The reason why vaccinated individuals may have breakthrough infections has been attributed to progressive decay of vaccine-induced immunity and, more specifically, to the reduction of specific antibodies in the serum (Bergwerk et al., 2021; Goldberg et al., 2021). In large population studies, the individual response cannot be studied in detail.

We studied two groups of HCWs, comparable for age, health and type of work, all without predisposing conditions associated with an increased risk of a positive SARS-CoV-2 test.

We asked the question of whether HCWs with breakthrough infections had a lower level of B cell immunity than their co-workers who received the same vaccine at the same time but never had a positive NPS.

Here, we show that in vaccinated HCWs, serum antibodies significantly declined between the peak level, recorded 1 week after the second dose, and 3 months later. The reduction of serum antibody slowly continued between 6 (Pape et al., 2021) and 9 months after vaccination (Figures 2A, 2B, and S1). The dramatic decrease of serum antibodies 3 months after vaccination is a physiological event occurring after every immunization and in each individual and is due to the programmed death of short-lived plasmablasts (Auner et al., 2010; Smith et al., 1996; Scott et al., 2021). Stable antibody levels are maintained by long-lived plasma cells homed to the bone marrow (Moser et al., 2006; Slifka et al., 1998; Brynjolfsson et al., 2018). We still do not know whether anti-SARS-CoV-2 antibody levels will remain unchanged or continue to decline in the next months.

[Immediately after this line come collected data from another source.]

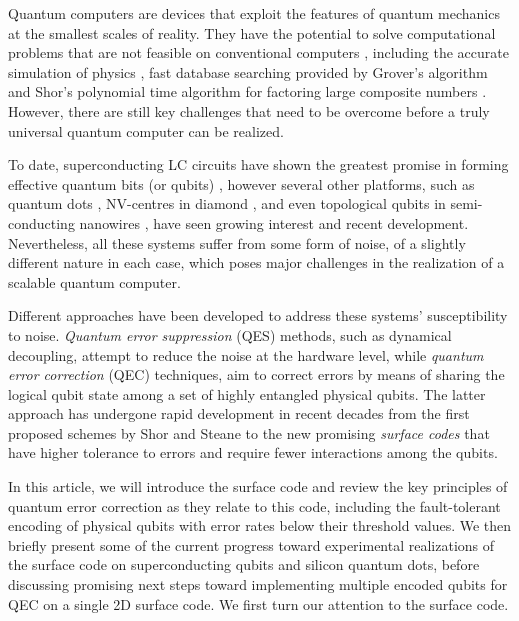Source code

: Quantum computers are devices that exploit the features of quantum mechanics at
the smallest scales of reality. They have the potential to solve computational
problems that are not feasible on conventional computers
\cite{nielsen_chuang_2010}, including the accurate simulation of physics
\cite{feynman82_simul_physic_with_comput}, fast database searching provided by
Grover's algorithm \cite{Grover_1996} and Shor's polynomial time algorithm for
factoring large composite numbers \cite{Shor_1997}. However, there are still key
challenges that need to be overcome before a truly universal quantum computer
can be realized.

To date, superconducting LC circuits have shown the greatest promise in forming
effective quantum bits (or qubits) \cite{Rol_2019}
\cite{barends14_super_quant_circuit_at_surfac}, however several other platforms,
such as quantum dots \cite{huang19_fidel_bench_two_qubit_gates_silic}
\cite{Lawrie_2020}, NV-centres in diamond \cite{Taminiau_2014}, and even
topological qubits in semi-conducting nanowires \cite{Mourik_2012}, have seen
growing interest and recent development. Nevertheless, all these systems suffer
from some form of noise, of a slightly different nature in each case, which
poses major challenges in the realization of a scalable quantum computer.

Different approaches have been developed to address these systems'
susceptibility to noise. \textit{Quantum error suppression} (QES) methods, such
as dynamical decoupling, attempt to reduce the noise at the hardware level,
while \textit{quantum error correction} (QEC) techniques, aim to correct errors
by means of sharing the logical qubit state among a set of highly entangled
physical qubits. The latter approach has undergone rapid development in recent
decades from the first proposed schemes by Shor \cite{Shor_1995_QEC} and Steane
\cite{Steane_1996_QEC} to the new promising \textit{surface codes}
\cite{fowler12_surfac_codes} that have higher tolerance to errors and require
fewer interactions among the qubits.

In this article, we will introduce the surface code and review the key
principles of quantum error correction as they relate to this code, including
the fault-tolerant encoding of physical qubits with error rates below their
threshold values. We then briefly present some of the current progress toward
experimental realizations of the surface code on superconducting qubits and
silicon quantum dots, before discussing promising next steps toward implementing
multiple encoded qubits for QEC on a single 2D surface code. We first turn our
attention to the surface code.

In contrast to the reduction of serum antibodies, MBCs specific for the viral Spike protein significantly increased at all time points. Nine months after vaccination, the frequency of Spike-specific MBCs was 10-fold greater than immediately after the second dose (Figure 2C). Through the recirculation in the persistent germinal centers demonstrated in vaccinated individuals (Lederer et al., 2021; Turner et al., 2021b), MBCs may continuously be re-stimulated, thus explaining their increased numbers and progressively improved antigen affinity (Piano Mortari et al., 2021; Grimsholm et al., 2020; Wang et al., 2021a; Gaebler et al., 2021).

Two questions remain: 1) are serum antibodies and MBCs significantly reduced in HCWs with breakthrough infection compared to vaccinated HCWs who were never infected? And 2), are specific MBCs able to exert their function and be a rapid source of protective antibodies in the case of breakthrough infection?

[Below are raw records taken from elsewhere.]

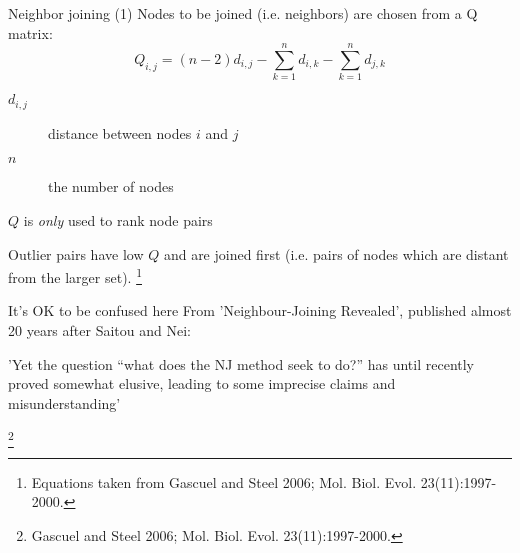 \documentclass[pdf]{beamer}
\newcommand\blfootnote[1]{%
  \begingroup  %
  \renewcommand\thefootnote{}\footnote{#1}%
  \addtocounter{footnote}{-1}  %
  \endgroup
}
\begin{document}
\begin{frame}{Neighbor joining (1)}
  Nodes to be joined (i.e. neighbors) are chosen from a Q matrix:
  $$
  Q_{i,j} = (n-2)d_{i,j} - \sum_{k=1}^n{d_{i,k}} - \sum_{k=1}^n{d_{j,k}}
  $$

  \begin{description}
  \item[$d_{i,j}$] distance between nodes $i$ and $j$
  \item[$n$] the number of nodes
  \end{description}
  
  $Q$ is \emph{only} used to rank node pairs
  
  Outlier pairs have low $Q$ and are joined first (i.e. pairs of nodes
  which are distant from the larger set).
\blfootnote{Equations taken from Gascuel and Steel 2006; Mol. Biol. Evol. 23(11):1997-2000.}
\end{frame}{

\begin{frame}{It's OK to be confused here}
  \pause
  From 'Neighbour-Joining Revealed', published almost 20 years after Saitou
  and Nei:

  'Yet the question ``what does the NJ method seek to do?'' has until recently
  proved somewhat elusive, leading to some imprecise claims and
  misunderstanding'

\blfootnote{Gascuel and Steel 2006; Mol. Biol. Evol. 23(11):1997-2000.}
\end{frame}

}
\end{document}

In order to answer these questions, we compared the concentration of anti-RBD, anti-Trimeric Spike-specific and neutralizing antibodies of fully vaccinated HCWs infected 3 and 6 months after vaccination to the corresponding values of non-infected HCWs (Figures 3A–3C). We show, as already reported by others (Rovida et al., 2021), that at the time of the first positive NPS, vaccine-induced immunity had not waned in HCWs experiencing breakthrough infection because specific and neutralizing antibodies and MBCs were not reduced in comparison to the control HCWs. In addition, the rapid increase of Trimeric-Spike IgG and anti-RBD serum antibodies and the equally fast expansion of specific MBCs and plasmablasts strongly supports the hypothesis that vaccine-induced memory (Goel et al., 2021a), triggered by the virus, responds with the effect of limiting the infection and preventing symptoms (in 25/33; 75.7%) and severe disease (in all; 100%) and shortening the time of viral clearance. The role of established memory is also confirmed by the different kinetics of the response to the viral N protein that, for subjects never infected before, is a novel antigen. Anti-N antibodies become detectable after 2–3 weeks, as is expected by the germinal center response to a novel antigen (Gatto and Brink, 2010).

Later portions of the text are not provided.